→ **What the exercise asks**
Copy the listing below letter for letter, passing over each picture.

*** Information provided Section Begins ***

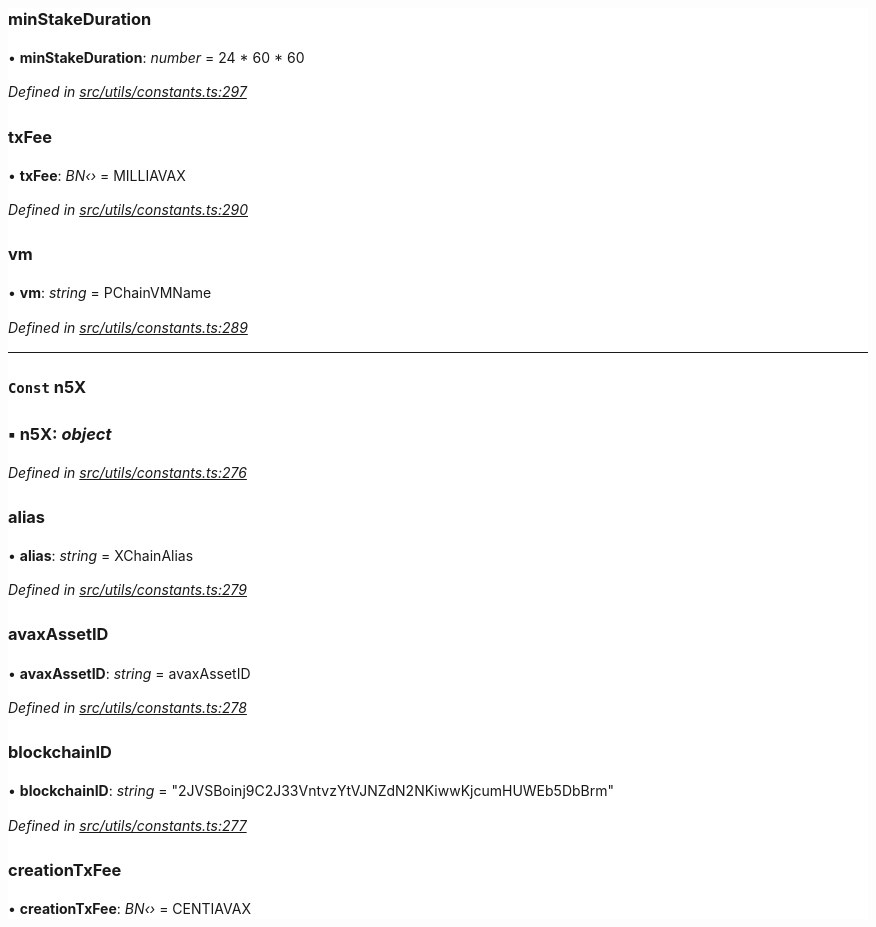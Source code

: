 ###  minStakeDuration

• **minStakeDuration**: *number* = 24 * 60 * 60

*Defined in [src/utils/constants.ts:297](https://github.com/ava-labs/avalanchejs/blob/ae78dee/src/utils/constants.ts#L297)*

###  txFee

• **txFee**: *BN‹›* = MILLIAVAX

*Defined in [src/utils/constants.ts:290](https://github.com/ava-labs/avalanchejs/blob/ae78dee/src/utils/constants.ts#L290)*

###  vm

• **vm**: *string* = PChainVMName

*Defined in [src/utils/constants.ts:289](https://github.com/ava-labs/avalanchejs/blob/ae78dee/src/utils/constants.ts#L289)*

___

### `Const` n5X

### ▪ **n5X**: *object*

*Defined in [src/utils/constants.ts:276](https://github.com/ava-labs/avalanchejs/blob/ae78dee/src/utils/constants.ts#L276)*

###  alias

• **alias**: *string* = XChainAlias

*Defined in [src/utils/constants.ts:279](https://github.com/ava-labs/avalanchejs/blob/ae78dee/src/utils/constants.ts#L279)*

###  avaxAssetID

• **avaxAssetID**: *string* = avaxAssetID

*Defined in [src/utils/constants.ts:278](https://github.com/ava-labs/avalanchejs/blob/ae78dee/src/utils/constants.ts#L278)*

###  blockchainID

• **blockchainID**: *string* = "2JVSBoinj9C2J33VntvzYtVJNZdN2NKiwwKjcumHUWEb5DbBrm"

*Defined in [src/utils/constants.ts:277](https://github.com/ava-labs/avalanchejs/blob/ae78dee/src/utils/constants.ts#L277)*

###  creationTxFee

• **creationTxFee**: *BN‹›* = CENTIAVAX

*** Information provided Section Ends ***

→ **Exercise output**
Source code

: ###  minStakeDuration

• **minStakeDuration**: *number* = 24 * 60 * 60

*Defined in [src/utils/constants.ts:297](https://github.com/ava-labs/avalanchejs/blob/ae78dee/src/utils/constants.ts#L297)*

###  txFee

• **txFee**: *BN‹›* = MILLIAVAX

*Defined in [src/utils/constants.ts:290](https://github.com/ava-labs/avalanchejs/blob/ae78dee/src/utils/constants.ts#L290)*

###  vm

• **vm**: *string* = PChainVMName

*Defined in [src/utils/constants.ts:289](https://github.com/ava-labs/avalanchejs/blob/ae78dee/src/utils/constants.ts#L289)*

___

### `Const` n5X

### ▪ **n5X**: *object*

*Defined in [src/utils/constants.ts:276](https://github.com/ava-labs/avalanchejs/blob/ae78dee/src/utils/constants.ts#L276)*

###  alias

• **alias**: *string* = XChainAlias

*Defined in [src/utils/constants.ts:279](https://github.com/ava-labs/avalanchejs/blob/ae78dee/src/utils/constants.ts#L279)*

###  avaxAssetID

• **avaxAssetID**: *string* = avaxAssetID

*Defined in [src/utils/constants.ts:278](https://github.com/ava-labs/avalanchejs/blob/ae78dee/src/utils/constants.ts#L278)*

###  blockchainID

• **blockchainID**: *string* = "2JVSBoinj9C2J33VntvzYtVJNZdN2NKiwwKjcumHUWEb5DbBrm"

*Defined in [src/utils/constants.ts:277](https://github.com/ava-labs/avalanchejs/blob/ae78dee/src/utils/constants.ts#L277)*

###  creationTxFee

• **creationTxFee**: *BN‹›* = CENTIAVAX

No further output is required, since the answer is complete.